Recorded information: Begin

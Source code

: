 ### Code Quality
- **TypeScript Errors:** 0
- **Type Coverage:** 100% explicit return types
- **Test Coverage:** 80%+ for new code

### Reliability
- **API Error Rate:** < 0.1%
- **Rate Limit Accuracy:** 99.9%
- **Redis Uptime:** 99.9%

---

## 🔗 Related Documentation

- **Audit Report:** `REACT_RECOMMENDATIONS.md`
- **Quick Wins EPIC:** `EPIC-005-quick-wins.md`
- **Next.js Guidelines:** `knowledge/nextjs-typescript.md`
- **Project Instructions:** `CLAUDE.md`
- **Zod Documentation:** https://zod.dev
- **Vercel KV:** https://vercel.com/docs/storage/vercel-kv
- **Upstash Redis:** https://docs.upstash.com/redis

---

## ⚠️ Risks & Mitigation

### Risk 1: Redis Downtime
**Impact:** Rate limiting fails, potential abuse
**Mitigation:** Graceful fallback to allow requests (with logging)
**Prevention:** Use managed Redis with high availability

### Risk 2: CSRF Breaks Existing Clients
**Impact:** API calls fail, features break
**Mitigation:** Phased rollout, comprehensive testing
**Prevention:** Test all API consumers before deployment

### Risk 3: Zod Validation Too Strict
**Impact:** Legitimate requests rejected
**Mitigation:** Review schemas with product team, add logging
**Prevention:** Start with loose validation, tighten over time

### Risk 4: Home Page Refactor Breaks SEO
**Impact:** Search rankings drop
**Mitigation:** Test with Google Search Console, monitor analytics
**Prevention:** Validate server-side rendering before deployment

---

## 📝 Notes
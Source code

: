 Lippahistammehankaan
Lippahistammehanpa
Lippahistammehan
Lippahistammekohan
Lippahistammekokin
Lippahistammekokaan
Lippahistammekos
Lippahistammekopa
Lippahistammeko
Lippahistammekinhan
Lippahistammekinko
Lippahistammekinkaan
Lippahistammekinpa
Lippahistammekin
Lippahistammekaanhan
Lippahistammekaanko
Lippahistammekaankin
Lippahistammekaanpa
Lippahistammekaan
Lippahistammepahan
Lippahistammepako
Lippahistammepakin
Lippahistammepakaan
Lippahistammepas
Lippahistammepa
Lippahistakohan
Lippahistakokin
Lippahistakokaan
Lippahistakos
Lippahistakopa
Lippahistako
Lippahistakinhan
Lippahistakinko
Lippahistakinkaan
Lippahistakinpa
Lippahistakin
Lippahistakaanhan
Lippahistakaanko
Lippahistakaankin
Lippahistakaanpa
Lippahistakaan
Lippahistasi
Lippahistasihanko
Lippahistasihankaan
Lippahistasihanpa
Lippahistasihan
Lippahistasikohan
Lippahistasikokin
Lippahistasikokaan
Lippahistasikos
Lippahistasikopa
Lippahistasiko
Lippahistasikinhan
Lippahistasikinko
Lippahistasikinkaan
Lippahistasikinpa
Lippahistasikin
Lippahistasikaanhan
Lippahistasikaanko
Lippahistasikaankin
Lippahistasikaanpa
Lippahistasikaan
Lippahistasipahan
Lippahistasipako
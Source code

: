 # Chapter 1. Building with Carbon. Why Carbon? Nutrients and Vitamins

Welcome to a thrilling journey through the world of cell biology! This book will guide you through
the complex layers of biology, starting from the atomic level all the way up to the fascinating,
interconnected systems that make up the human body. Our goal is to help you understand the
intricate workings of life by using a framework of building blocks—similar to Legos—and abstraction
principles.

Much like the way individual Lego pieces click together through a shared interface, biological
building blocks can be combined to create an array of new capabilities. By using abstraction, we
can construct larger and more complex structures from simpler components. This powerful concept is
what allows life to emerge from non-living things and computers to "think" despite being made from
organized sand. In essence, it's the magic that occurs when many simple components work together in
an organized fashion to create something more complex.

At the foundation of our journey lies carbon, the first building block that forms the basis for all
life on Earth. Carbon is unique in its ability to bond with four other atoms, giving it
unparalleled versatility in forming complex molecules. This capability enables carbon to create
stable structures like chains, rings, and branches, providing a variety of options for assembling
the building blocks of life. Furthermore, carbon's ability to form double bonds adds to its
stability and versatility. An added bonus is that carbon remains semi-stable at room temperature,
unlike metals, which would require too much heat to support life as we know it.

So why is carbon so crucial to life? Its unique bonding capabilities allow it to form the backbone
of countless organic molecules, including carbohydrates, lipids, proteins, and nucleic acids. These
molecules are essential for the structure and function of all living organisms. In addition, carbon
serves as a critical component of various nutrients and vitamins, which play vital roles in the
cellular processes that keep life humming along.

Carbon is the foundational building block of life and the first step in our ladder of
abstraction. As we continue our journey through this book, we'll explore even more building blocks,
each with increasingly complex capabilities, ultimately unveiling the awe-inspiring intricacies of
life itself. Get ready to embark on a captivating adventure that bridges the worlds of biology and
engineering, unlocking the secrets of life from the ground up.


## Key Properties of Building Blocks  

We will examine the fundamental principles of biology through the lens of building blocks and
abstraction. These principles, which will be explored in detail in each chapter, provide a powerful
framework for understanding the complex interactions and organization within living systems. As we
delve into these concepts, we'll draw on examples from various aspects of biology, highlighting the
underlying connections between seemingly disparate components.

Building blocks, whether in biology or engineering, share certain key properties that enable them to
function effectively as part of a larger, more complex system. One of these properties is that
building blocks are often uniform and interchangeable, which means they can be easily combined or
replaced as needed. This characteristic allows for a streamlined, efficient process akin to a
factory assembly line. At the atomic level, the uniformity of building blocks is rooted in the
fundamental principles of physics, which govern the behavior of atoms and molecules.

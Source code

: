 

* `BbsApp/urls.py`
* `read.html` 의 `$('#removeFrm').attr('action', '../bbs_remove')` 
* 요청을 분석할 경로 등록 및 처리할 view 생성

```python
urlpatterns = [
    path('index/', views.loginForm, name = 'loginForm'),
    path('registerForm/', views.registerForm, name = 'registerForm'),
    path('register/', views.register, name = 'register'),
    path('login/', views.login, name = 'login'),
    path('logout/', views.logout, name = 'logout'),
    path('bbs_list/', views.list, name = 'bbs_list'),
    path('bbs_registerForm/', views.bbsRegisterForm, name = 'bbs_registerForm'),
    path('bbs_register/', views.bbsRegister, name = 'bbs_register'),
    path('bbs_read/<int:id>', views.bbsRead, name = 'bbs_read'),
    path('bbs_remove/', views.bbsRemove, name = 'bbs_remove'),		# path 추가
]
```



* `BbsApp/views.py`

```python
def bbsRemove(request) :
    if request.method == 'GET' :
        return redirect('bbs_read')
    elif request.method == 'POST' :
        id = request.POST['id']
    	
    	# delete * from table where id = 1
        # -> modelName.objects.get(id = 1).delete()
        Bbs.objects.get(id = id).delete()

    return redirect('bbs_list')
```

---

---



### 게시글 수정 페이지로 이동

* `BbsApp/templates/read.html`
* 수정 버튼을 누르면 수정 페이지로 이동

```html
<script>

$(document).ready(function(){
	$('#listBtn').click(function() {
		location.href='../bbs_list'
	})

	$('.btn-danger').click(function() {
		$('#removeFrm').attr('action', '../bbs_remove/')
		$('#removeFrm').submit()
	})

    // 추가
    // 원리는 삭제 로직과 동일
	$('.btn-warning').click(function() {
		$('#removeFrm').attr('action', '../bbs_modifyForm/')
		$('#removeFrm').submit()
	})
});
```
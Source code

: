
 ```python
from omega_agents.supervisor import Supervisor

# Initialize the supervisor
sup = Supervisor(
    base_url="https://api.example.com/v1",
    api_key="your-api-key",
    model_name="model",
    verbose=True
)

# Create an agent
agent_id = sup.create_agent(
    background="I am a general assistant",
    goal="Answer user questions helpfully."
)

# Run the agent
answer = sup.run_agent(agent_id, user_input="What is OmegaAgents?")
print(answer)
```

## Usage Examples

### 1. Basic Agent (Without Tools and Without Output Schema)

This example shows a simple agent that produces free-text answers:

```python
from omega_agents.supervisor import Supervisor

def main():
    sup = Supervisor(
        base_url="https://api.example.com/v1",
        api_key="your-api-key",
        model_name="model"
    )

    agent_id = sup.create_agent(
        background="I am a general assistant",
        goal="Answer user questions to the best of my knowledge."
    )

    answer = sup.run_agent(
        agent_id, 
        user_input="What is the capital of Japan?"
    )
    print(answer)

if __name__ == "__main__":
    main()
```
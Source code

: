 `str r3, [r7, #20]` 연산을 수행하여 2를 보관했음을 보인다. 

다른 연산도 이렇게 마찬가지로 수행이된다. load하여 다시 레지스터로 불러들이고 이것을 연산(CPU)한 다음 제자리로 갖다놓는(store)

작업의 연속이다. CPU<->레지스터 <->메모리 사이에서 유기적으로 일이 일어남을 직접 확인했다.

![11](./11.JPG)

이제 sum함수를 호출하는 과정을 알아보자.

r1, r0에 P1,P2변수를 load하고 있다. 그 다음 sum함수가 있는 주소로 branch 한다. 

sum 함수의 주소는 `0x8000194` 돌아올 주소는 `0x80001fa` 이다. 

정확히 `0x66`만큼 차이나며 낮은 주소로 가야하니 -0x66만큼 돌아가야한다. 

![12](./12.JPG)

Recorded information: End

Work to be completed –
With the line containing "fails, potential abuse" as the last one, please set down exactly the lines of the records above from their very first line, and nothing more.

Output for this task –
Source code

: ### Code Quality
- **TypeScript Errors:** 0
- **Type Coverage:** 100% explicit return types
- **Test Coverage:** 80%+ for new code

### Reliability
- **API Error Rate:** < 0.1%
- **Rate Limit Accuracy:** 99.9%
- **Redis Uptime:** 99.9%

---

## 🔗 Related Documentation

- **Audit Report:** `REACT_RECOMMENDATIONS.md`
- **Quick Wins EPIC:** `EPIC-005-quick-wins.md`
- **Next.js Guidelines:** `knowledge/nextjs-typescript.md`
- **Project Instructions:** `CLAUDE.md`
- **Zod Documentation:** https://zod.dev
- **Vercel KV:** https://vercel.com/docs/storage/vercel-kv
- **Upstash Redis:** https://docs.upstash.com/redis

---

## ⚠️ Risks & Mitigation

### Risk 1: Redis Downtime
**Impact:** Rate limiting fails, potential abuse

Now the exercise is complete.